Answer with a number only: how many lines of the data contain "Create"?

▶ _EXCERPTED DATA_
——
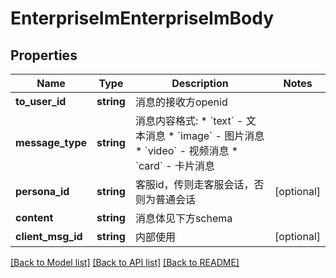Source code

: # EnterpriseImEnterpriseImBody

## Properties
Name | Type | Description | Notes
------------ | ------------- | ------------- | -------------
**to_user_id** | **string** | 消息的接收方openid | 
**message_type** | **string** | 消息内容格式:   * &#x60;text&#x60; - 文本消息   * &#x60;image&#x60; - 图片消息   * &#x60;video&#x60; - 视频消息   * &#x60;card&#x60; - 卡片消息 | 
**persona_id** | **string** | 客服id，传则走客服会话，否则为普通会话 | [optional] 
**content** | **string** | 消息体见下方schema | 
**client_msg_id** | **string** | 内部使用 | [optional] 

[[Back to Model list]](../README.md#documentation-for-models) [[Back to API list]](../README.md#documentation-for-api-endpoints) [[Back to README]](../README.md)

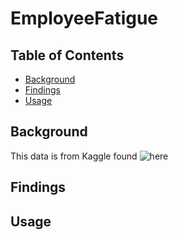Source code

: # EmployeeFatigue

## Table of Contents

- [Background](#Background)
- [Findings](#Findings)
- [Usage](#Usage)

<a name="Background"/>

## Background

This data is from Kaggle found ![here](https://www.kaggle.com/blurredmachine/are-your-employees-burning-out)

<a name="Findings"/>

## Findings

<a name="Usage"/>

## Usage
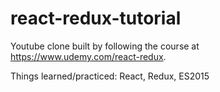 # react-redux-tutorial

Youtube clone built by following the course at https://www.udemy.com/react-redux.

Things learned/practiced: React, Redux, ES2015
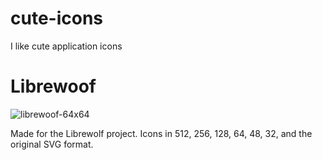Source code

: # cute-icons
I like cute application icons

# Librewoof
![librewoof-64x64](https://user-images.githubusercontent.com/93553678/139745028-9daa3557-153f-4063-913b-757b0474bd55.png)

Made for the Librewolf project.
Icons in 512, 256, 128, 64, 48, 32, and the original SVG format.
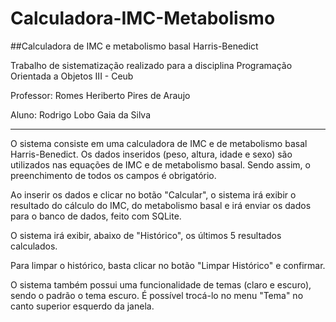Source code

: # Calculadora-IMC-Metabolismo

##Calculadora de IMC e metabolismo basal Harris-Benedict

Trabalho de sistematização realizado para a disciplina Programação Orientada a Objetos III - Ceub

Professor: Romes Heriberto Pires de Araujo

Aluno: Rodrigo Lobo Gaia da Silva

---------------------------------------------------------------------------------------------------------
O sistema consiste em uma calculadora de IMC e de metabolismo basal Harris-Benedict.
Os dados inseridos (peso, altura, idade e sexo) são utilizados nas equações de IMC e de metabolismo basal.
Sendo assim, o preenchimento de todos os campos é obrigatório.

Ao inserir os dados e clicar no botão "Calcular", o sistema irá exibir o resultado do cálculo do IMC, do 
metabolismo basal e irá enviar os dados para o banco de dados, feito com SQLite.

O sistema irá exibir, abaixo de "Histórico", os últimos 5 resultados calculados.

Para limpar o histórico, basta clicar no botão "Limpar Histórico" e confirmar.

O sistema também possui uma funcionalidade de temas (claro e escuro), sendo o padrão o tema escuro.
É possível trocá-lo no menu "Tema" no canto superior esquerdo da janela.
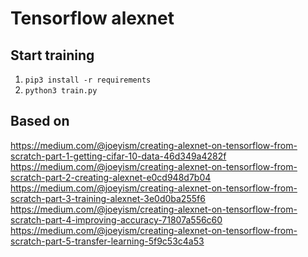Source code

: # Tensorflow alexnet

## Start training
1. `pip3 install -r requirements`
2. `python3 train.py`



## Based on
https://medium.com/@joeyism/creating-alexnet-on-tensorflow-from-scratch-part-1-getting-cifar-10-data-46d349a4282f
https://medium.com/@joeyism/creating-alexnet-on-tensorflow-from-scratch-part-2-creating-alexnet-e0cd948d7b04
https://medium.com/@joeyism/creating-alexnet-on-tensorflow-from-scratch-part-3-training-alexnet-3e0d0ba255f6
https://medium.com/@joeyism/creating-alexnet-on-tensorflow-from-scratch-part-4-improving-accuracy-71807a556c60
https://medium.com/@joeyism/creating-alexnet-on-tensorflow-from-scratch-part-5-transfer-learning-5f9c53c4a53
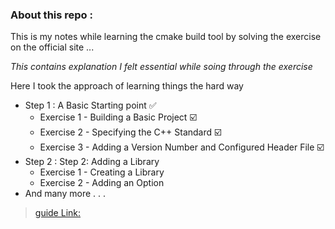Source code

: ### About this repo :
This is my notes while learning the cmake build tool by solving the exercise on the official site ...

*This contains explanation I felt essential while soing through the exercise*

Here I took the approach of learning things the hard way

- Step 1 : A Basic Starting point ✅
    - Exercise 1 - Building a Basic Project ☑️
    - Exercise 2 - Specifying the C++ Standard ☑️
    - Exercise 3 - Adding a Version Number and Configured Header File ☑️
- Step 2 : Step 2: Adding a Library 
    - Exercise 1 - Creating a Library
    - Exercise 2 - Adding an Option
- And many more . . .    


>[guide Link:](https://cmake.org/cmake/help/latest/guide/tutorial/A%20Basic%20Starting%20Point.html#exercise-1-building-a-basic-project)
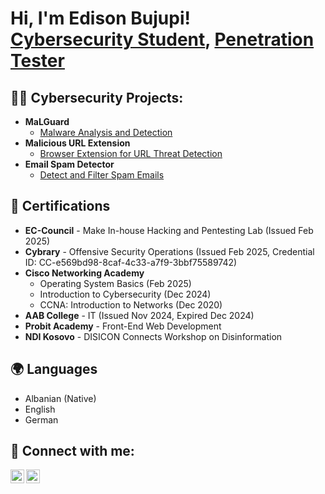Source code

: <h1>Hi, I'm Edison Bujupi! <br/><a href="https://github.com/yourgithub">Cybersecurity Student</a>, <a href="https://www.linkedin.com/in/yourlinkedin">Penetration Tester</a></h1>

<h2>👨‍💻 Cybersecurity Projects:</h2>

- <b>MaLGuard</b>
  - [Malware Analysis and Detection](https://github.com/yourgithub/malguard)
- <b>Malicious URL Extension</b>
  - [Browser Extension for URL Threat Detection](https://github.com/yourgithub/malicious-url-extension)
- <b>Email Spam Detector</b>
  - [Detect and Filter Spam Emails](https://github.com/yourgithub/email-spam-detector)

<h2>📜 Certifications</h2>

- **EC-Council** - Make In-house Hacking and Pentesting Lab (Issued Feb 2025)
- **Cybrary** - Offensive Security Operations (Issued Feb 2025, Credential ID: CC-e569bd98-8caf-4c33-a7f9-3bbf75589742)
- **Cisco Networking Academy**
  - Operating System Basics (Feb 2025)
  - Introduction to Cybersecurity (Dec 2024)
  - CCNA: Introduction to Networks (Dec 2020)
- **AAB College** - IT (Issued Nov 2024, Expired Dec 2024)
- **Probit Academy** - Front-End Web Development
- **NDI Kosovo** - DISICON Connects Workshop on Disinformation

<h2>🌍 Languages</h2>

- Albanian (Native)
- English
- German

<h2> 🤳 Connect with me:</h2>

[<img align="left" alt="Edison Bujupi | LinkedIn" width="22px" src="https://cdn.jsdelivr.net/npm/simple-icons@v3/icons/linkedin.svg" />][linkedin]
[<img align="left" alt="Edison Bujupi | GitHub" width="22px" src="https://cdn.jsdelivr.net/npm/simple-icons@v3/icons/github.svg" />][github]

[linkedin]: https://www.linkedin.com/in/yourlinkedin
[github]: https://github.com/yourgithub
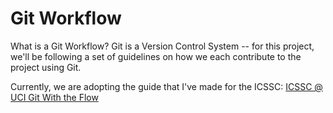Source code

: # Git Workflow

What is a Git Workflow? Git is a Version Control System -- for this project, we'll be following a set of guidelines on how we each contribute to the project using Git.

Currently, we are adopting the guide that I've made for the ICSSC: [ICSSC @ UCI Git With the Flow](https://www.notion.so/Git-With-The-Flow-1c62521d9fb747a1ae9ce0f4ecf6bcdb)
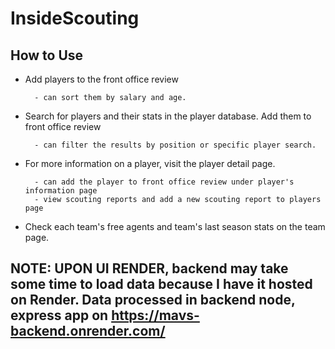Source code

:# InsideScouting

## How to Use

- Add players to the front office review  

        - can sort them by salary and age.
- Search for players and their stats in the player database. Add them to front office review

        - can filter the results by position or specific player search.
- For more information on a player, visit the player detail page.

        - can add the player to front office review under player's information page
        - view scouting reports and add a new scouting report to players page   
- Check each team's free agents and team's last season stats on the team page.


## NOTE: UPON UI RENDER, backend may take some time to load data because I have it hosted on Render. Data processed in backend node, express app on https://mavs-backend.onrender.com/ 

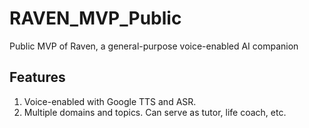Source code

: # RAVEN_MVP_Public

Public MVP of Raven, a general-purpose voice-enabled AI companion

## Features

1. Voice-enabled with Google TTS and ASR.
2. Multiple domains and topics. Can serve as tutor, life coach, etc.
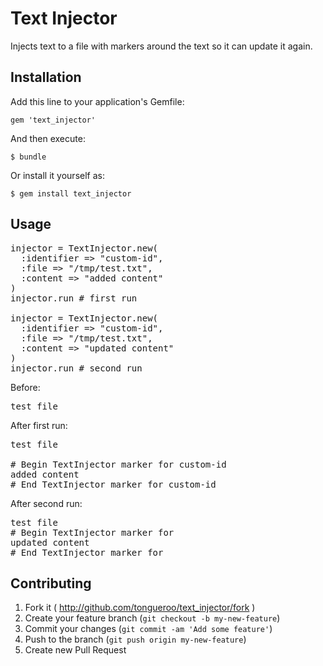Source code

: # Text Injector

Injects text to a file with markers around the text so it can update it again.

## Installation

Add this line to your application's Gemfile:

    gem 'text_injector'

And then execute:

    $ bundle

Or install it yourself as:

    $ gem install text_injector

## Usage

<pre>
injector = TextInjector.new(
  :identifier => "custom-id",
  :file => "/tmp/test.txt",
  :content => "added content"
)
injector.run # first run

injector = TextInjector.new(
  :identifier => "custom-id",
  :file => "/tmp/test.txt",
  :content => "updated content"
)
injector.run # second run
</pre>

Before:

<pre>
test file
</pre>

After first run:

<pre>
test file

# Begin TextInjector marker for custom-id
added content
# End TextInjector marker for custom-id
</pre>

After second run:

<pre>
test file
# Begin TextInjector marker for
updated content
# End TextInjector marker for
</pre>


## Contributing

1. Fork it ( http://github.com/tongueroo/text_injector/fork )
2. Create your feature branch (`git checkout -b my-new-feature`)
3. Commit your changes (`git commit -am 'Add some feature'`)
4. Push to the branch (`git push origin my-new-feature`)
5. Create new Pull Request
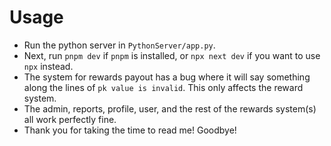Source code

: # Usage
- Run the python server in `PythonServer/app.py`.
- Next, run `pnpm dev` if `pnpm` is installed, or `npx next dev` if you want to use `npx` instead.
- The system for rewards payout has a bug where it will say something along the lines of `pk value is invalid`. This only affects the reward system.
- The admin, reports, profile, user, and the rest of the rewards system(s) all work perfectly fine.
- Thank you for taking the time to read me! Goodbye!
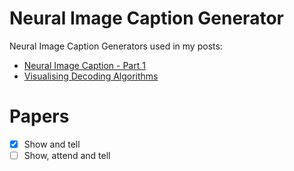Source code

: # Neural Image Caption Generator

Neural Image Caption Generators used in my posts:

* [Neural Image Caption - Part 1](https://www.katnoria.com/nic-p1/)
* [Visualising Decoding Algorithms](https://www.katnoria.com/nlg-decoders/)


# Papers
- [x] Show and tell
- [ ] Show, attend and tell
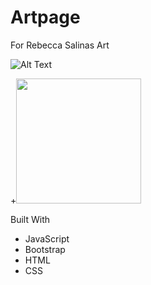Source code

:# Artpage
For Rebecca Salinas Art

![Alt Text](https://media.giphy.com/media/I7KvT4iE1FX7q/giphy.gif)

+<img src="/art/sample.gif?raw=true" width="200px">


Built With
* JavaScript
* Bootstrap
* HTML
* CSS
——
▶ _RESPONSE TO THIS TASK_
2